Kamu tidak harus menjadi "penurut" ekpektasi orang lain
Istilah berhentilah mengejar pengakuan atau berhenti memenuhi ekspektasi orang lain cukup sering melintas di timeline media sosial. Topik ini mungkin terasa membosankan karena diulang-ulang terus menerus. Tetapi fenomena ini sebenarnya cukup umum dijumpai, dikarenakan hal ini sedang kita rasakan sekarang. Ketika dalam kehidupan sosial individu dituntut untuk memenuhi standar yang telah ditetapkan secara tidak tertulis dimasyarakat. Misal, umur 30 tahun namun belum menikah, secara umum komentar yang keluar dari masyarakat tidak enak didengar oleh telinga dan membuat hati ini muak. Apalagi bila situasi ini dialami oleh perempuan. Misal lainnya, situasi ketika individu dituntut untuk memiliki kendaraan, rumah, bisnis, karir yang mapan dalam usia yang begitu muda. Sah-sah saja jika memang memiliki kemampuan untuk mewujudkan itu. Tapi, ada faktor lain yang masyarakat masa bodoh dengan itu. Previlage, keluarga, tanggungan, cita-cita, dan keinginan individu yang diabaikan. Generasi sandwich pasti merasakan hal ini, mereka bekerja bukan untuk dirinya sendiri.

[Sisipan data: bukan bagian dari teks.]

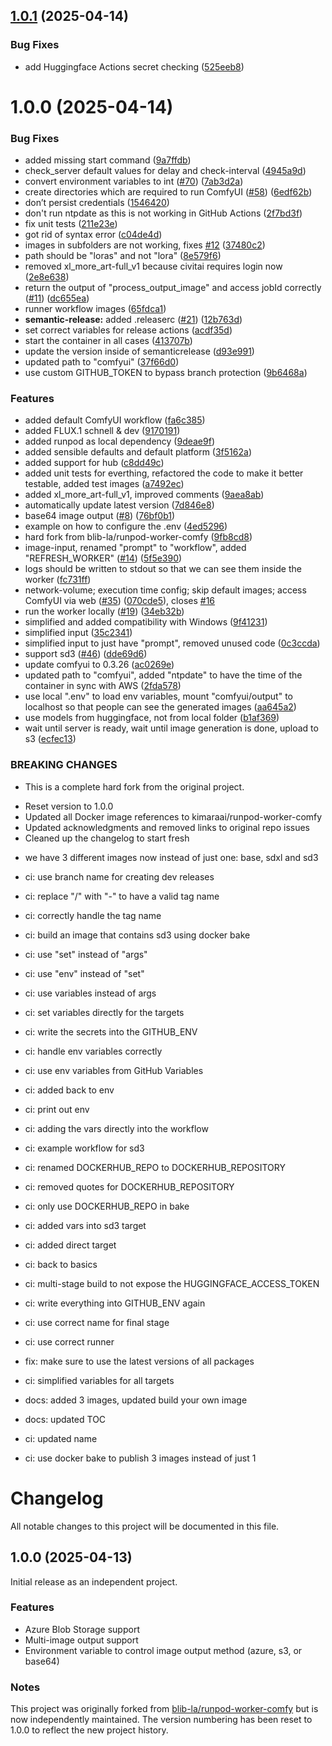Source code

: ## [1.0.1](https://github.com/kimara-ai/runpod-worker-comfy/compare/1.0.0...1.0.1) (2025-04-14)


### Bug Fixes

* add Huggingface Actions secret checking ([525eeb8](https://github.com/kimara-ai/runpod-worker-comfy/commit/525eeb86b0afc2516a7bc89e86ddd4fd38cac599))

# 1.0.0 (2025-04-14)


### Bug Fixes

* added missing start command ([9a7ffdb](https://github.com/kimara-ai/runpod-worker-comfy/commit/9a7ffdb078d2f75194c86ed0b8c2d027592e52c3))
* check_server default values for delay and check-interval ([4945a9d](https://github.com/kimara-ai/runpod-worker-comfy/commit/4945a9d65b55aae9117591c8d64f9882d200478e))
* convert environment variables to int ([#70](https://github.com/kimara-ai/runpod-worker-comfy/issues/70)) ([7ab3d2a](https://github.com/kimara-ai/runpod-worker-comfy/commit/7ab3d2a234325c2a502002ea7bdee7df3e0c8dfe))
* create directories which are required to run ComfyUI ([#58](https://github.com/kimara-ai/runpod-worker-comfy/issues/58)) ([6edf62b](https://github.com/kimara-ai/runpod-worker-comfy/commit/6edf62b0f4cd99dba5c22dd76f51c886f57a28ed))
* don’t persist credentials ([1546420](https://github.com/kimara-ai/runpod-worker-comfy/commit/15464201b24de0746fe365e7635540330887a393))
* don't run ntpdate as this is not working in GitHub Actions ([2f7bd3f](https://github.com/kimara-ai/runpod-worker-comfy/commit/2f7bd3f71f24dd3b6ecc56f3a4c27bbc2d140eca))
* fix unit tests ([211e23e](https://github.com/kimara-ai/runpod-worker-comfy/commit/211e23eda7e154381d5e9c71d6e3699e66d670ee))
* got rid of syntax error ([c04de4d](https://github.com/kimara-ai/runpod-worker-comfy/commit/c04de4dea93dbe586a9a887e04907b33597ff73e))
* images in subfolders are not working, fixes [#12](https://github.com/kimara-ai/runpod-worker-comfy/issues/12) ([37480c2](https://github.com/kimara-ai/runpod-worker-comfy/commit/37480c2d217698f799f6388ff311b9f8c6c38804))
* path should be "loras" and not "lora" ([8e579f6](https://github.com/kimara-ai/runpod-worker-comfy/commit/8e579f63e18851b0be67bff7a42a8e8a46223f2b))
* removed xl_more_art-full_v1 because civitai requires login now ([2e8e638](https://github.com/kimara-ai/runpod-worker-comfy/commit/2e8e63801a7672e4923eaad0c18a4b3e2c14d79c))
* return the output of "process_output_image" and access jobId correctly ([#11](https://github.com/kimara-ai/runpod-worker-comfy/issues/11)) ([dc655ea](https://github.com/kimara-ai/runpod-worker-comfy/commit/dc655ea0dd0b294703f52f6017ce095c3b411527))
* runner workflow images ([65fdca1](https://github.com/kimara-ai/runpod-worker-comfy/commit/65fdca13531130f981fa3ec1e3389e70fe8dd56b))
* **semantic-release:** added .releaserc ([#21](https://github.com/kimara-ai/runpod-worker-comfy/issues/21)) ([12b763d](https://github.com/kimara-ai/runpod-worker-comfy/commit/12b763d8703ce07331a16d4013975f9edc4be3ff))
* set correct variables for release actions ([acdf35d](https://github.com/kimara-ai/runpod-worker-comfy/commit/acdf35d9814c9b36aadf5651bd8b8456dd45fce2))
* start the container in all cases ([413707b](https://github.com/kimara-ai/runpod-worker-comfy/commit/413707bf130eb736afd682adac8b37fa64a5c9a4))
* update the version inside of semanticrelease ([d93e991](https://github.com/kimara-ai/runpod-worker-comfy/commit/d93e991b82251d62500e20c367a087d22d58b20a))
* updated path to "comfyui" ([37f66d0](https://github.com/kimara-ai/runpod-worker-comfy/commit/37f66d04b8c98810714ffbc761412f3fcdb1d861))
* use custom GITHUB_TOKEN to bypass branch protection ([9b6468a](https://github.com/kimara-ai/runpod-worker-comfy/commit/9b6468a40b8a476d7812423ff6fe7b73f5f91f1d))


### Features

* added default ComfyUI workflow ([fa6c385](https://github.com/kimara-ai/runpod-worker-comfy/commit/fa6c385e0dc9487655b42772bb6f3a5f5218864e))
* added FLUX.1 schnell & dev ([9170191](https://github.com/kimara-ai/runpod-worker-comfy/commit/9170191eccb65de2f17009f68952a18fc008fa6a))
* added runpod as local dependency ([9deae9f](https://github.com/kimara-ai/runpod-worker-comfy/commit/9deae9f5ec723b93540e6e2deac04b8650cf872a))
* added sensible defaults and default platform ([3f5162a](https://github.com/kimara-ai/runpod-worker-comfy/commit/3f5162af85ee7d0002ad65a7e324c3850e00a229))
* added support for hub ([c8dd49c](https://github.com/kimara-ai/runpod-worker-comfy/commit/c8dd49cc2d8c23d58b48b1823bdecc3267f9accd))
* added unit tests for everthing, refactored the code to make it better testable, added test images ([a7492ec](https://github.com/kimara-ai/runpod-worker-comfy/commit/a7492ec8f289fc64b8e54c319f47804c0a15ae54))
* added xl_more_art-full_v1, improved comments ([9aea8ab](https://github.com/kimara-ai/runpod-worker-comfy/commit/9aea8abe1375f3d48aa9742c444b5242111e3121))
* automatically update latest version ([7d846e8](https://github.com/kimara-ai/runpod-worker-comfy/commit/7d846e8ca3edcea869db3e680f0b423b8a98cc4c))
* base64 image output ([#8](https://github.com/kimara-ai/runpod-worker-comfy/issues/8)) ([76bf0b1](https://github.com/kimara-ai/runpod-worker-comfy/commit/76bf0b166b992a208c53f5cb98bd20a7e3c7f933))
* example on how to configure the .env ([4ed5296](https://github.com/kimara-ai/runpod-worker-comfy/commit/4ed529601394e8a105d171ab1274737392da7df5))
* hard fork from blib-la/runpod-worker-comfy ([9fb8cd8](https://github.com/kimara-ai/runpod-worker-comfy/commit/9fb8cd82096994cedbbf3a7027b5f3c7de5e94f4))
* image-input, renamed "prompt" to "workflow", added "REFRESH_WORKER" ([#14](https://github.com/kimara-ai/runpod-worker-comfy/issues/14)) ([5f5e390](https://github.com/kimara-ai/runpod-worker-comfy/commit/5f5e390dfda9d3ef8ce9b5578aade1bee600bf5c))
* logs should be written to stdout so that we can see them inside the worker ([fc731ff](https://github.com/kimara-ai/runpod-worker-comfy/commit/fc731fffcd79af67cf6fcdf6a6d3df6b8e30c7b5))
* network-volume; execution time config; skip default images; access ComfyUI via web ([#35](https://github.com/kimara-ai/runpod-worker-comfy/issues/35)) ([070cde5](https://github.com/kimara-ai/runpod-worker-comfy/commit/070cde5460203e24e3fbf68c4ff6c9a9b7910f3f)), closes [#16](https://github.com/kimara-ai/runpod-worker-comfy/issues/16)
* run the worker locally ([#19](https://github.com/kimara-ai/runpod-worker-comfy/issues/19)) ([34eb32b](https://github.com/kimara-ai/runpod-worker-comfy/commit/34eb32b72455e6e628849e50405ed172d846d2d9))
* simplified and added compatibility with Windows ([9f41231](https://github.com/kimara-ai/runpod-worker-comfy/commit/9f412316a743f0539981b408c1ccd0692cff5c82))
* simplified input ([35c2341](https://github.com/kimara-ai/runpod-worker-comfy/commit/35c2341deca346d4e6df82c36e101b7495f3fc03))
* simplified input to just have "prompt", removed unused code ([0c3ccda](https://github.com/kimara-ai/runpod-worker-comfy/commit/0c3ccda9c5c8cdc56eae829bb358ceb532b36371))
* support sd3 ([#46](https://github.com/kimara-ai/runpod-worker-comfy/issues/46)) ([dde69d6](https://github.com/kimara-ai/runpod-worker-comfy/commit/dde69d6ca75eb7e4c5f01fd17e6da5b62f8a401f))
* update comfyui to 0.3.26 ([ac0269e](https://github.com/kimara-ai/runpod-worker-comfy/commit/ac0269e683a0bcba43fafad40d4b56f51cad2588))
* updated path to "comfyui", added "ntpdate" to have the time of the container in sync with AWS ([2fda578](https://github.com/kimara-ai/runpod-worker-comfy/commit/2fda578d62460275abec11d6b2fbe5123d621d5f))
* use local ".env" to load env variables, mount "comfyui/output" to localhost so that people can see the generated images ([aa645a2](https://github.com/kimara-ai/runpod-worker-comfy/commit/aa645a233cd6951d296d68f7ddcf41b14b3f4cf9))
* use models from huggingface, not from local folder ([b1af369](https://github.com/kimara-ai/runpod-worker-comfy/commit/b1af369bb577c0aaba8875d8b2076e1888356929))
* wait until server is ready, wait until image generation is done, upload to s3 ([ecfec13](https://github.com/kimara-ai/runpod-worker-comfy/commit/ecfec1349da0d04ea5f21c82d8903e1a5bd3c923))


### BREAKING CHANGES

* This is a complete hard fork from the original project.
- Reset version to 1.0.0
- Updated all Docker image references to kimaraai/runpod-worker-comfy
- Updated acknowledgments and removed links to original repo issues
- Cleaned up the changelog to start fresh
* we have 3 different images now instead of just one: base, sdxl and sd3

* ci: use branch name for creating dev releases

* ci: replace "/" with "-" to have a valid tag name

* ci: correctly handle the tag  name

* ci: build an image that contains sd3 using docker bake

* ci: use "set" instead of "args"

* ci: use "env" instead of "set"

* ci: use variables instead of args

* ci: set variables directly for the targets

* ci: write the secrets into the GITHUB_ENV

* ci: handle env variables correctly

* ci: use env variables from GitHub Variables

* ci: added back to env

* ci: print out env

* ci: adding the vars directly into the workflow

* ci: example workflow for sd3

* ci: renamed DOCKERHUB_REPO to DOCKERHUB_REPOSITORY

* ci: removed quotes for DOCKERHUB_REPOSITORY

* ci: only use DOCKERHUB_REPO in bake

* ci: added vars into sd3 target

* ci: added direct target

* ci: back to basics

* ci: multi-stage build to not expose the HUGGINGFACE_ACCESS_TOKEN

* ci: write everything into GITHUB_ENV again

* ci: use correct name for final stage

* ci: use correct runner

* fix: make sure to use the latest versions of all packages

* ci: simplified variables for all targets

* docs: added 3 images, updated build your own image

* docs: updated TOC

* ci: updated name

* ci: use docker bake to publish 3 images instead of just 1

# Changelog

All notable changes to this project will be documented in this file.

## 1.0.0 (2025-04-13)

Initial release as an independent project.

### Features
- Azure Blob Storage support
- Multi-image output support
- Environment variable to control image output method (azure, s3, or base64)

### Notes
This project was originally forked from [blib-la/runpod-worker-comfy](https://github.com/blib-la/runpod-worker-comfy) but is now independently maintained.
The version numbering has been reset to 1.0.0 to reflect the new project history.
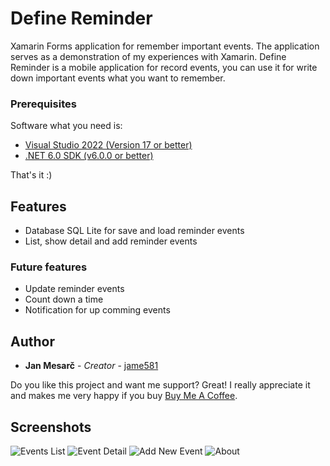 # Define Reminder

Xamarin Forms application for remember important events. The application serves as a demonstration of my experiences with Xamarin. Define Reminder is a mobile application for record events, you can use it for write down important events what you want to remember. 

### Prerequisites

Software what you need is:

* [Visual Studio 2022 (Version 17 or better)](https://visualstudio.microsoft.com/)
* [.NET 6.0 SDK (v6.0.0 or better)](https://dotnet.microsoft.com/download/dotnet)

That's it :)

## Features
- Database SQL Lite for save and load reminder events
- List, show detail and add reminder events

### Future features
- Update reminder events
- Count down a time
- Notification for up comming events

## Author

* **Jan Mesarč** - *Creator* - [jame581](https://jame581.azurewebsites.net/)

Do you like this project and want me support? Great! I really appreciate it and makes me very happy if you buy [Buy Me A Coffee](https://www.buymeacoffee.com/jame581).

## Screenshots

![Events List](https://user-images.githubusercontent.com/21112138/195997383-d9382ff0-5aa0-4724-835d-101e6d4cbb36.png)
![Event Detail](https://user-images.githubusercontent.com/21112138/195997455-a4808a02-f55f-49f6-83d6-eed2037917d0.png)
![Add New Event](https://user-images.githubusercontent.com/21112138/195997538-6127d4a3-ccb1-4c13-8ade-0f9cce566a83.png)
![About](https://user-images.githubusercontent.com/21112138/195997338-1a9ecf9c-4673-4455-a291-a7be977a6076.png)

Aku ingin membahasnya dalam sebuah kisah mengapa berhenti untuk memenuhi ekspektasi orang lain itu benar-benar berpengaruh pada sebuah jalan hidup. Kisah yang aku ambil dari mahabharata, tentang tokoh Karna Putra Surya, sulung dari para Pandhawa. Dikisahkan Karna lahir ketika ibunya Kunthi mencoba sebuah mantra yang diberikan oleh Resi Druwasa. Hasil rasa ingin tau untuk menjajal mantra itu, memanggil Dewa Surya yang memberikan anugrah berupa kehamilan pada Kunthi. Lahirlah seorang anak yang diberkahi dengan baju zirah dan anting surya.
Dikarenakan usianya masih muda dan belum menikah, Karna dihanyutkan ke sungai hingga ditemukan dan dirawat oleh Adirata dan istrinya. Adirata sendiri adalah seorang kusir di Kerajaan Hastinapura. Karna yang dibesarkan dilingkungan kusir, merasa bukan ini jalan hidupnya. Karna memberanikan diri, mengungkapkan keinginannya untuk belajar ilmu perang. Karena dia merasa belajar ilmu perang adalah jalan hidupnya. Dengan tekat yang matang dia mengambil jalan yang berlawanan dengan nilai masyarakat pada saat itu. Karna mencoba untuk datang berguru kepada guru Dronacharya. Dronacharya adalah guru dari pangeran-pangeran Hastinapura yaitu Pandawa & Kurawa. Respon yang diberikan oleh guru Dronacharya menolak Karna, dengan alasan Karna bukan pangeran dan brahmana. Sembari pangeran-pangeran Hastinapura mencomooh keinginan Karna belajar ilmu perang kecuali Doryoudhana. Dengan cercaan itu, lantas tidak membuat Karna putus asa dan menyerah menerima statusnya sebagai anak kusir.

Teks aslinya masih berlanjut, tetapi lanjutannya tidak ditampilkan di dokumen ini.